-Justin Warfield
-Adam Bravin
01. Take the World
02. Kiss Me
03. Up in Flames
04. Must be the One
05. Not Just a Girl
06. Reasons
07. Little Stars
08. Suck it Up
09. Holiday Song
10. Maybe She's Right
Valleyheart
Sono ormai trenta anni che l' anima leggendaria ed altrettanto autodistruttiva di Ian Curtis se ne è andata per sempre in paradiso. Tanto è stato scritto e illustrato, e tutti dovrebbero essere in grado di capire la sua indubbia importanza all' interno di un contesto musicale come quello del secolo scorso. Tuttavia, non capisco gli entusiastici ideali di chi ancora non si vuole arrendere a riprodurre un certo tipo di musica difficile, se non impossibile, da trasmettere integralmente solamente per il phatos( le qualità delle registrazioni sono la prima causa di ciò). Se poi band come gli Interpol hanno provveduto già a far riecheggiare il meglio del post-punk e della new wave, il compito prefisso sembra ancora più arduo. Ma se qualcuno di questi svantaggiati come i Glasvegas, con intelligenti campagne pubblicitarie prima ancora che con singoli originali, è riuscito a farsi conoscere in tutto il mondo ( non senza essere beccato più volte da riviste che vivono di questo pane, vedi Pitchfork), è lecito chiedersi quale sorte toccherà a chi dopo il terzo album ancora fa fatica a proporre un prodotto mediocre, rimanendo a dir poco nell' anonimato. È il caso degli She Wants Revenge, un duo proveniente da Los Angeles, il cui esordio di cinque anni tondi tondi aveva in qualche modo risvegliato chi ancora credeva in questa forma particolare di Post-Punk elettronico, facendoli ripiombare in un sonno profondo dopo un' ora piena di alternative rock appesantita in maniera spropositata da sintetizzatori ( si ascolti Tear you Apart, brano di maggior efficacia del gruppo), dimostrandosi di essere in grado di far da spalla al massimo a band come gli I Love you but I've Chosen Darkness.

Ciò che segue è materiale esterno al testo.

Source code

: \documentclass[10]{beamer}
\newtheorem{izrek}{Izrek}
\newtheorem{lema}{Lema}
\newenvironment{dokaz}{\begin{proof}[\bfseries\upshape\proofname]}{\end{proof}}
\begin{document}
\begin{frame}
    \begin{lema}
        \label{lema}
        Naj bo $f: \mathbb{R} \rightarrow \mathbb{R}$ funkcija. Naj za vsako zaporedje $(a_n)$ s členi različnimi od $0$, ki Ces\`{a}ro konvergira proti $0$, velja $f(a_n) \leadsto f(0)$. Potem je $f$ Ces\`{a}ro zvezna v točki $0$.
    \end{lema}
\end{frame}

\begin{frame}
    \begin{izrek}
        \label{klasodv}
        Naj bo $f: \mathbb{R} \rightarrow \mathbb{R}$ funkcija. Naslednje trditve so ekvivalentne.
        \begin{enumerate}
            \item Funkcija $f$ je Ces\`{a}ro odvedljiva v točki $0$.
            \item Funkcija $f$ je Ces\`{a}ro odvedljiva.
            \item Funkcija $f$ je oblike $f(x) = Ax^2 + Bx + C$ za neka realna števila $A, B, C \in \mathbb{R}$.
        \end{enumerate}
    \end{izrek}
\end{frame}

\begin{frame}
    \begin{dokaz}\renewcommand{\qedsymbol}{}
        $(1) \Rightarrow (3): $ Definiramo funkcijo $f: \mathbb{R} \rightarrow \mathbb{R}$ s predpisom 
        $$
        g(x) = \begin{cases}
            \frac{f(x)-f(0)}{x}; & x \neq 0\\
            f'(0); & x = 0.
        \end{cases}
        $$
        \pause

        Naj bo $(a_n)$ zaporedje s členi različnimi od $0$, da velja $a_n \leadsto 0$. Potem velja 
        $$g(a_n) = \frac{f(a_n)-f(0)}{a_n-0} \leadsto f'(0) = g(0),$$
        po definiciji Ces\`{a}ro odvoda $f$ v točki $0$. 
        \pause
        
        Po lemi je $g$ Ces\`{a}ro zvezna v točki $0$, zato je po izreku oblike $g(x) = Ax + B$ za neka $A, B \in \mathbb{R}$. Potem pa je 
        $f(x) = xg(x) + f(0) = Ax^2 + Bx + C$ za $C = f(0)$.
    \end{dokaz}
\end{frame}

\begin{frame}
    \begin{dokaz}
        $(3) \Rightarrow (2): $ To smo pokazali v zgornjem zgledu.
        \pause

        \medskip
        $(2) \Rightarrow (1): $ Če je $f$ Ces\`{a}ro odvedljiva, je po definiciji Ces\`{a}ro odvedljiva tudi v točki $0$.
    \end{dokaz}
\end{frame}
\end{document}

Valleyheart, il nuovo album, si libera degli orpelli elettronici ( ad eccezione di qualche flebile base), provando a donare al gruppo l' ennesima faccia per poter sfondare, ovvero quella di rocker oscuri e maledetti. I ritmi si fanno più pressanti, mentre le liriche continuano a mantenersi su un livello medio-basso, con forse qui più passi banali che negli altri casi. I motivetti si dimostrano ancora una volta molto adolescenziali, tanto da indurmi a sconsigliare l' ascolto ai maggiori di 18 anni, ed anche quando i due provano ad alzare l' asticella di difficoltà emergono fin troppo chiare le loro influenze. Come ad esempio Up In Flames, uno scadente concentrato di Black Rebel Motorcycle Club e Depeche Mode, oppure la conclusiva Maybe She's Right, con evidentissimi rimandi a Placebo e Kills. Anche nei pezzi più logorroici, come Suck it Up, rivelano una certa passione per la darkwave, che dopo pochi minuti preferiscono mutare in effetti stilistici puramente Klaxoniani. In Holiday Song rivisitano i National con un anthem trash, ed anche l' arrendevolezza da pop song di Not Just a Girl non impressiona affatto. Alla fine, paradossalmente, le più convincenti sono Kiss Me, con cui entriamo in pieno catalogo Brandon Flowers, e Reasons, a dimostrazione della stessa pochezza delle loro fonti, che in questo caso corrispondono al nome di White Lies.
Sinceramente non riesco a trovare un senso a questo Valleyheart, forse perché davvero un senso non ce l' ha. Le mezze idee di base dovrebbero costituire solide fondamenta per un album dalle così alte aspettative non riescono nemmeno a nascondere le gravi carenze in termini di personalità, lasciando i due ragazzi ormai persi a navigare in un oceano di indecisione ed imbarazzo. Se ci avessero detto che le cose si sarebbero messe così male per loro, a questo punto saremo stati disposti pure a farci piacere il disco di debutto.